La grenouille qui se pensait…
par Helen Faradji
Le triomphe de Mommy, oui, bien sûr. Xavier Dolan en nouveau roi Midas de l’industrie, oui, bien sûr, encore. Une cérémonie, dimanche soir dernier, où l’on sentait que la hiérarchie et l’ordre de remise des prix avaient été pensés de façon aléatoire, juste pour que l’incroyable domination du cri d’amour d’un jeune cinéaste à sa maman, à ses acteurs et au cinéma, se voit un peu moins, oui, aussi.
Mais ce ne fut pas la main-basse ultra-prévisible qui gêna tant que ça, soyons honnêtes.

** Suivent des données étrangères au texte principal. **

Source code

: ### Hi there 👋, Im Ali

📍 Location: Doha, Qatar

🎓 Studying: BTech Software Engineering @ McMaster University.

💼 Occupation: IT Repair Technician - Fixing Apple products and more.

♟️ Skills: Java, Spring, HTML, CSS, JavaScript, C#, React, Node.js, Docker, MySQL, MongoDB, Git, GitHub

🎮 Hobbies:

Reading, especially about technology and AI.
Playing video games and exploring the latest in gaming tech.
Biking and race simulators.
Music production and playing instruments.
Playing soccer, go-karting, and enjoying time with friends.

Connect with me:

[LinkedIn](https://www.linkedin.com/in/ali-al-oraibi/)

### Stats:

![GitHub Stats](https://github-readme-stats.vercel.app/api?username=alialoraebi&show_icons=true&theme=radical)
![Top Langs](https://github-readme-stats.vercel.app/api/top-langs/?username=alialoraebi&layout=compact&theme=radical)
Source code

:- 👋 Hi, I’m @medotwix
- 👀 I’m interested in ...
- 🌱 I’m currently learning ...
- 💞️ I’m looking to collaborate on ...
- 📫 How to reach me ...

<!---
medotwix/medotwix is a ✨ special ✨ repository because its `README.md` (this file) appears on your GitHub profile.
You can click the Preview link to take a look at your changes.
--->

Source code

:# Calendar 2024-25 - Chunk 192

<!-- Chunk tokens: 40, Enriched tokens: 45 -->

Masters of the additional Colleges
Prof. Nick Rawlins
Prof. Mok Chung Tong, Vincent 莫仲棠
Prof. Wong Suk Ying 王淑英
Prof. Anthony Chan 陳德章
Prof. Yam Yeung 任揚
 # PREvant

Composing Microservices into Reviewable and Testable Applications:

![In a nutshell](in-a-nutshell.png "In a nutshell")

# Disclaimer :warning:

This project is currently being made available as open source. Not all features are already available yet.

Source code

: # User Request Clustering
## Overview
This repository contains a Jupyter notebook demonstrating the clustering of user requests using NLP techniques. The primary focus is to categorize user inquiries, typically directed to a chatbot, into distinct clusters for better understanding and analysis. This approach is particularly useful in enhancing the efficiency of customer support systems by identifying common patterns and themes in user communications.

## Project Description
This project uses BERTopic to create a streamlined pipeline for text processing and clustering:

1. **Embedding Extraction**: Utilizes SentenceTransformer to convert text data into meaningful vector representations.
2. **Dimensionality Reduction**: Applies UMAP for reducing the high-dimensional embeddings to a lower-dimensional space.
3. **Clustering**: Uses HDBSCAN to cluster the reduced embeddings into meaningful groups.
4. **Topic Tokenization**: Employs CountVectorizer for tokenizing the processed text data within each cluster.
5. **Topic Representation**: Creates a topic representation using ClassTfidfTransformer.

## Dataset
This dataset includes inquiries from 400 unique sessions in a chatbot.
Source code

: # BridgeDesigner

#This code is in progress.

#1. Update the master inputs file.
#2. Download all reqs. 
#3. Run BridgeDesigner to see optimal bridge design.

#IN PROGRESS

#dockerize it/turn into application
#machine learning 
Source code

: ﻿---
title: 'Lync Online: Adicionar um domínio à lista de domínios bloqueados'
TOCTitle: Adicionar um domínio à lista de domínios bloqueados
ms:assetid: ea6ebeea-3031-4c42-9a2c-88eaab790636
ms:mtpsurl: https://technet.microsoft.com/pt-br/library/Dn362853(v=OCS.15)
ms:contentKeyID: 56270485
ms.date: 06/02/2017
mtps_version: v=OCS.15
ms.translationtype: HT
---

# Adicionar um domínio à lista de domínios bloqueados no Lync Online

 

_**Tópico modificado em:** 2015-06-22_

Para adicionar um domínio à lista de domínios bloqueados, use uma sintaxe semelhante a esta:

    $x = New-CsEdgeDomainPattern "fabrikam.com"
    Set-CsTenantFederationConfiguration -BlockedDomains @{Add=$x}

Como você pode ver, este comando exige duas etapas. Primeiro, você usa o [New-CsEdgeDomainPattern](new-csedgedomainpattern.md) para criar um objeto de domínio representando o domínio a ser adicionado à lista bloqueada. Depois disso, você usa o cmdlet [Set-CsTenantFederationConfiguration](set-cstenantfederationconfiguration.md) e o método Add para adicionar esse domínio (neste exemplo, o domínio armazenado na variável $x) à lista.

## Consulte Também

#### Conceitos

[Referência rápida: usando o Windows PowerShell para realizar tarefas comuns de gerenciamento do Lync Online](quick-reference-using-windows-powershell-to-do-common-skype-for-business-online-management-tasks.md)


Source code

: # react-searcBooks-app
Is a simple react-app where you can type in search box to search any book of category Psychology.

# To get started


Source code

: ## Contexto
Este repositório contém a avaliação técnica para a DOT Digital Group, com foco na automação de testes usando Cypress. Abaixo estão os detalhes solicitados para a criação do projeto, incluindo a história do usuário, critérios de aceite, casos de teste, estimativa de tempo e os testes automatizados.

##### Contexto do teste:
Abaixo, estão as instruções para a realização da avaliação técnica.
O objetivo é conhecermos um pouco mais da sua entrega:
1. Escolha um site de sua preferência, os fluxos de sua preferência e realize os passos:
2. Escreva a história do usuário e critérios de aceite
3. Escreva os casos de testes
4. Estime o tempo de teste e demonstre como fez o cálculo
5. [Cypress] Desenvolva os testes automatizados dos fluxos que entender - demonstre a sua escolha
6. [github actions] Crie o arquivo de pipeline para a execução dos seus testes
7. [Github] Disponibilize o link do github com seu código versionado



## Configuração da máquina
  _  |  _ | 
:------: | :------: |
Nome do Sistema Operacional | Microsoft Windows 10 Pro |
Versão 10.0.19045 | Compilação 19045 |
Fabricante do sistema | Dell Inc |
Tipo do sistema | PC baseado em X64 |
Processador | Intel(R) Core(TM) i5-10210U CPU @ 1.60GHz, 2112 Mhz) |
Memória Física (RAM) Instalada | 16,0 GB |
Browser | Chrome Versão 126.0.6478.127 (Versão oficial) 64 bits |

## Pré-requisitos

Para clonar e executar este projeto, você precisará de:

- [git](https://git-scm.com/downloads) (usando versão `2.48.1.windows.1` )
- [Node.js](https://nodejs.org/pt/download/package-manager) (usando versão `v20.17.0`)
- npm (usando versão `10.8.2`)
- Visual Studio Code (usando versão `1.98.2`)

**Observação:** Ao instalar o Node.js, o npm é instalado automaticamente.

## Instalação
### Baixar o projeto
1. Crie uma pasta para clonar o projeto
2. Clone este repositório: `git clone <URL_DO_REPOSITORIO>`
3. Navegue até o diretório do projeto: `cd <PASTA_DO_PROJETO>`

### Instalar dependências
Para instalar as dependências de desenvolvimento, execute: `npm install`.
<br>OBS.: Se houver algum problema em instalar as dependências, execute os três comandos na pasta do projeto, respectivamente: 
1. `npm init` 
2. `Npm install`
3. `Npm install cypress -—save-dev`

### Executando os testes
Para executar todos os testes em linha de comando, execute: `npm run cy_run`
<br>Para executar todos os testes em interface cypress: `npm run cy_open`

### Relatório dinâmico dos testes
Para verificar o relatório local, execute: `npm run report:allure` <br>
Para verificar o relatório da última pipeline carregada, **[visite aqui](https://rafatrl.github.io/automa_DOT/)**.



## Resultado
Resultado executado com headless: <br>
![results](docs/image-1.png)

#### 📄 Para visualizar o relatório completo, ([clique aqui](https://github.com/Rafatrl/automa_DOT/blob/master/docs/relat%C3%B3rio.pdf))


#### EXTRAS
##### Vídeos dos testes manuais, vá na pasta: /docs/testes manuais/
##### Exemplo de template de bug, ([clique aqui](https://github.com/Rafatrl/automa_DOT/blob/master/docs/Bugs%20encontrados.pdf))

Beaucoup moins, en tout cas, que le sentiment tenace, de plus en plus soutenu même année après année, que cette cérémonie et la façon dont elle est conçue n’entend que peu de choses aux problématiques et à la réalité de cette industrie étrange qu’est le cinéma québécois.
Deux heures bien tassées, pour ne pas dire garrochées à la vitesse de l’éclair (comme il fut remarqué sur Twitter, le gala durait moins longtemps que le film qui en fut le héros !) et qui, dès son ouverture, traduisit ce malaise. Chaque film eut en effet droit à son petit morceau de sucre tandis que défilaient sur scène – ou via des enregistrements – quelques personnalités venant dire « pourquoi elle aimait ce film-là ». Comme s’il fallait réparer d’entrée de jeu l’inégalité flagrante que tout le monde pouvait anticiper. Comme s’il fallait absolument prendre le temps de rappeler au bon public que Miraculum, Henri, Henri ou Ceci n’est pas un polar avaient aussi leurs mérites et tout mettre sur le même plan. Une entrée en matière étrange d’abord, parce qu’elle était enrobée d’un accompagnement musical pompeux et sinistre signifiant non pas la santé et la diversité de ce cinéma, mais bien plus une forme de commémoration paradoxale et à la majesté artificielle ne cachant que mal de tenaces relents mortifères (le cinéma québécois est mort, vive le cinéma québécois ?), mais encore parce qu’elle soulignait comme le nez au milieu de la figure une approche incroyablement peu sûre d’elle. « Tout le monde est beau, tout le monde est gentil, tout le monde a réussi… », semblait dire cet apéritif, comme s’il était plus efficace pour que cette industrie soit saine et vibrante qu’on mette tout au même niveau, sur le même plan, du plus exceptionnel au plus banal. Comme s’il fallait nier ou cacher qu’il y a des hauts et des bas (seul os déterré, par un sketch au sens du slapstick poussif, le temps parfois excessif que peut prendre le développement d’un projet…), en faisant semblant que tout allait mieux pour le meilleur des mondes pour que surtout, surtout, tout le monde puisse en avoir pour son argent.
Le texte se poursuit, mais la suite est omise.